In PhiladelphiaTHE main causes of death are heart disease, cancer and overdose of unintentional drugs. While some of these deaths are caused by things out of our control – like genetics – many are vividly.
Avoidable deaths are the result of a series of decisions. That a person decides to smoke, to eat a lot of fried foods or to be a sofa potato, their decisions – sometimes unconsciously – can affect their health.
I am a Health communication expert And public health researcher At Temple University of North Philadelphia. I started working in public health at the end of the 1980s at the start of the HIV / AIDS epidemic, and before that, I worked in marketing and public relations. I spent my career thinking about how health decisions are like many decisions that consumers make every day around products to buy.
A key difference with health decisions is the inherent risks involved. There is not much risk to try a new brand of cereals, but there is a driving risk of a motorcycle without a helmet.
Many people have an attitude “which will not happen to me” when making a decision that involves a risk. This element of “Risk perceptionI guided my interest in health decisions and how to use commercial marketing techniques – the same as companies use to sell products – to encourage people to be vaccinated, to obtain colonoscopy or to be treated for a medical condition.

Public Health College of the University of the Temple
Break demography in psychography
A strategy I use is Segmentation analysis.
The analysis of segmentation is the process of researching groups of people who may resemble the all similar surface – like black women in the north of Philadelphia – then divide them into smaller groups depending on the differences in their attitudes, their beliefs or their behaviors.
Looking at these “psychography“Instead of demography as age or sex can help researchers in public health communication better understand how to communicate effectively.
For example, I conducted a study in 2021 which examined the connection Transgender women living in Philadelphia and in the Bay of San Francisco felt to other members of the Trans community. We wanted to see if messaging on preparation, or pre-exhibition prophylaxisThe drug used to prevent HIV infection should be different depending on the connection they felt.
We found that participants who were more committed to the Trans community were not only more informed about the preparation, but they were also more likely to see the advantages of using it in relation to those who were less committed.
This indicates that strategies to reach those that are not as connected may need to include, for example, to provide more basic information on what preparation is and how it works.
Public Health College of the University of the Temple
Mathematical models and 3D cards
Another powerful marketing tool that I use is a process known as perceptual cartography and modeling vector messages.
Using simple investigation responses, we can mathematically model the way people think about a health decision and present it on a three -dimensional map.
Similar to the way someone might think about the relationship between cities or countries with each other – as the place where Philadelphia is related to New York or Chicago – we can take responses from an investigation and convert them into distances. We ask people to agree or disagree with declarations on advantages or obstacles to a decision and to enter their responses in a computer program to create the card.
We can then model vector messages, which shows how to move the group to the desired decision.
Think of high school physics when you may have learned the amount of force, or push and shoot, necessary to move an object to another. The modeling of vector messages helps us to determine what beliefs to push or to draw to bring the group to evolve towards a particular decision, and this helps us to create the most convincing messages for this group.
When we use vector modeling with segmentation analysis, we can also compare how messaging may be necessary to be similar or different for different groups.
For example, I used segmentation analysis, then perceptual cartography and modeling vector messages to understand how Medical distrust could affect the decision To be vaccinated for COVID-19 among a group of philadelphians who had not yet been vaccinated.

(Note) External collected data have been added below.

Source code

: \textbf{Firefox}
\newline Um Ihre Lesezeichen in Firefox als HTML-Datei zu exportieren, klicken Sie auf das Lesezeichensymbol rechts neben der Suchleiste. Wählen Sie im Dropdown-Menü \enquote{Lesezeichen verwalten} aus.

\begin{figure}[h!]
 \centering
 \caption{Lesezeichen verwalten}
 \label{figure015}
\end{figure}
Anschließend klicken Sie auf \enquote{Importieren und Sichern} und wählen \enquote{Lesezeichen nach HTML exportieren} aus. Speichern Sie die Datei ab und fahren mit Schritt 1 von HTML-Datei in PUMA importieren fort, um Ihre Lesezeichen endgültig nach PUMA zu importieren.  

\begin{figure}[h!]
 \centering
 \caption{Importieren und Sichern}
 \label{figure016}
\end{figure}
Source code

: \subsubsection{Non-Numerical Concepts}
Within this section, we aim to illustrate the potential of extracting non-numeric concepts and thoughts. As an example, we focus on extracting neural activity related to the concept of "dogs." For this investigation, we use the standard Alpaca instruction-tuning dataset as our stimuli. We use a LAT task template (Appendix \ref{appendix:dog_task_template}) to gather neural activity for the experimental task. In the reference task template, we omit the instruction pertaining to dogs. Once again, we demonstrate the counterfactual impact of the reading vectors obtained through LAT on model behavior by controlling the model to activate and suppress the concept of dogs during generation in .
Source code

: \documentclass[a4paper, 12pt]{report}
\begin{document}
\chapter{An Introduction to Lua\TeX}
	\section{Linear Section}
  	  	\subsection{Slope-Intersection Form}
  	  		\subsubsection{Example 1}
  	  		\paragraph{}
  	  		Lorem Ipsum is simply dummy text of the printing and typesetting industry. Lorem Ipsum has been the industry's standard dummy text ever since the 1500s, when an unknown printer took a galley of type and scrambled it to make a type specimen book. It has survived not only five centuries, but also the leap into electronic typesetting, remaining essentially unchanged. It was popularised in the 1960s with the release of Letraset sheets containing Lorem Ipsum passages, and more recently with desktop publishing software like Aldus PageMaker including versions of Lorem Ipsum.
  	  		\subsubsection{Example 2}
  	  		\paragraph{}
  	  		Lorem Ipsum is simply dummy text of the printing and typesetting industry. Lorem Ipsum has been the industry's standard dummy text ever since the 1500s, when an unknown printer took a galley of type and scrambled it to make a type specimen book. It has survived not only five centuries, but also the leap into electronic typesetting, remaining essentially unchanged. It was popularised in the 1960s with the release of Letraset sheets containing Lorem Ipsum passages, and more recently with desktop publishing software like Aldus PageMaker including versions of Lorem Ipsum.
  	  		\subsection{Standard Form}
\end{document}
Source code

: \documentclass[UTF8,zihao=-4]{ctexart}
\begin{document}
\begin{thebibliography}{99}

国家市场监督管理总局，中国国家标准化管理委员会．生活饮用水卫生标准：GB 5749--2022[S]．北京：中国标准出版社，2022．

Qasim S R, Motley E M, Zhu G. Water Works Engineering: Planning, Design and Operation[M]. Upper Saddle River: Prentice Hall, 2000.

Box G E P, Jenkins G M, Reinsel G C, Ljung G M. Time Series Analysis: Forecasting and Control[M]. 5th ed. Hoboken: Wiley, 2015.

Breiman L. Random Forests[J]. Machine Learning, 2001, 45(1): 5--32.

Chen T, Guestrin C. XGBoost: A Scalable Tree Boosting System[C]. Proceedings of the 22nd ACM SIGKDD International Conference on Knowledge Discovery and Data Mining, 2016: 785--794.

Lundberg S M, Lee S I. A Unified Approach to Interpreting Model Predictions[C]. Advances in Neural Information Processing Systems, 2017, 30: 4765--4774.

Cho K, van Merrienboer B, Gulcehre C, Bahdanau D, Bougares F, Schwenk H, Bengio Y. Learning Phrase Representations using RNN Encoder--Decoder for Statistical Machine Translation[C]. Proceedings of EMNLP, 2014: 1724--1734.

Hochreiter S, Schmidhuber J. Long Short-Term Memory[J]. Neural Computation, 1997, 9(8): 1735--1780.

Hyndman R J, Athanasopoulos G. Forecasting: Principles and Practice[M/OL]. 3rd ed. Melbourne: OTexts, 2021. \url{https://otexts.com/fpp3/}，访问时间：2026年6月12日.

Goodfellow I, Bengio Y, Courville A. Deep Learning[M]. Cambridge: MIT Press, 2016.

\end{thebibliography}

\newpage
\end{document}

Public Health College of the University of the Temple
Our team then examined the perceptual cards and the modeling of vector messages by levels of distrust. Vectors have shown that those who have high levels of medical mistrust would be more likely to respond to messages that responded to concerns about hoax pandemic, or the concern that minorities do not obtain the same treatment as others.
This allowed us to think about how to build messages around these problems in public media campaigns or other communication strategies that encourage vaccination.
Decision -making tools
I used these methods to create and test a number of different communication strategies to influence health decisions.
For example, I have developed web tools that have been used in philadelphia hospitals and clinics to encourage methadone patients with hepatitis C To receive antiviral treatment For their infection, patients with black cancer To participate in a clinical trial Or to do genetic testsand patients with low literacy and a higher risk of colorectal cancer have a colonoscopy.

Public Health College of the University of the Temple
My colleagues and I have also developed posters, brochures and publications on social networks that encourage low-income philadelphians and in Kensington vaccine to obtain photos of Booster COVID-19; Educational slides for adults from Philadelphia with low alteration On dirty bombs And how radioactive weapons could be used in a terrorist attack; and a comic strip for trans women to Discover the advantages of using the preparation.
Bringing people to make better decisions about their health can be a difficult battle. We all have our reasons not to do things that are good for us. For example, what have you eaten for lunch today? Was it healthy? If not, why did you eat it?
My job is to understand what makes people do what they do, then help them make decisions that keep them healthy.